- **WORK INSTRUCTIONS**
Copy word for word, please, the lines of the entries below running from the one containing "- **Verify**: Service" to the one containing "- [x] Test ML", both ends included.
◇ ◇ ◇ ◇
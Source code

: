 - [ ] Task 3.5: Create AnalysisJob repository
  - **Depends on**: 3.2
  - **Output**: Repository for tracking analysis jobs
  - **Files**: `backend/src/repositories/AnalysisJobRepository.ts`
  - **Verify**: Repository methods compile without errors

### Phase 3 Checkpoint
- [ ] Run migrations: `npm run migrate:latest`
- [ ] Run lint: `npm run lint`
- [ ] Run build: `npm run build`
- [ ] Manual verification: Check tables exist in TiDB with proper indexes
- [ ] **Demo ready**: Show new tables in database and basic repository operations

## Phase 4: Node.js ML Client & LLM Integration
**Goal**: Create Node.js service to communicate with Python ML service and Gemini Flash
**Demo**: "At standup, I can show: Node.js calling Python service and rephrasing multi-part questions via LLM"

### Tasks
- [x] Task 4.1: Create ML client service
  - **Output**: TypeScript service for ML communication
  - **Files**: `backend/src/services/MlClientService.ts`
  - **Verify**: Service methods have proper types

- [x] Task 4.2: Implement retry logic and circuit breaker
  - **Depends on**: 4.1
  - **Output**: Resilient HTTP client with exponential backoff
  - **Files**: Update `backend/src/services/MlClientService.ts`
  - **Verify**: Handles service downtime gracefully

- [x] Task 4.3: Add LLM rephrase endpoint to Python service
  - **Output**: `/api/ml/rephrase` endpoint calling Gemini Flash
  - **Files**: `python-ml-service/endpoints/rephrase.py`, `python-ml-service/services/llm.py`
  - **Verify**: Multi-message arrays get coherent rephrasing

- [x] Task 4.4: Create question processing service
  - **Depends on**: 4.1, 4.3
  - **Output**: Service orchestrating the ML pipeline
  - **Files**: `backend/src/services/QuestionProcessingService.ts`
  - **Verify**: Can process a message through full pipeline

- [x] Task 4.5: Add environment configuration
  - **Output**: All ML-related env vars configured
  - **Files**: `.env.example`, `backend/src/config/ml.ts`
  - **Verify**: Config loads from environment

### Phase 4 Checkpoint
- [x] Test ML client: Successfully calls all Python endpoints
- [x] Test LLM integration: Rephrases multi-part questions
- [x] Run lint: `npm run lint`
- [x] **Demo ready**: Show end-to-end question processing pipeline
◇ ◇ ◇ ◇
- **RESPONSE**
  - **Verify**: Service methods have proper types

- [x] Task 4.2: Implement retry logic and circuit breaker
  - **Depends on**: 4.1
  - **Output**: Resilient HTTP client with exponential backoff
  - **Files**: Update `backend/src/services/MlClientService.ts`
  - **Verify**: Handles service downtime gracefully

- [x] Task 4.3: Add LLM rephrase endpoint to Python service
  - **Output**: `/api/ml/rephrase` endpoint calling Gemini Flash
  - **Files**: `python-ml-service/endpoints/rephrase.py`, `python-ml-service/services/llm.py`
  - **Verify**: Multi-message arrays get coherent rephrasing

- [x] Task 4.4: Create question processing service
  - **Depends on**: 4.1, 4.3
  - **Output**: Service orchestrating the ML pipeline
  - **Files**: `backend/src/services/QuestionProcessingService.ts`
  - **Verify**: Can process a message through full pipeline

- [x] Task 4.5: Add environment configuration
  - **Output**: All ML-related env vars configured
  - **Files**: `.env.example`, `backend/src/config/ml.ts`
  - **Verify**: Config loads from environment

### Phase 4 Checkpoint
- [x] Test ML client: Successfully calls all Python endpoints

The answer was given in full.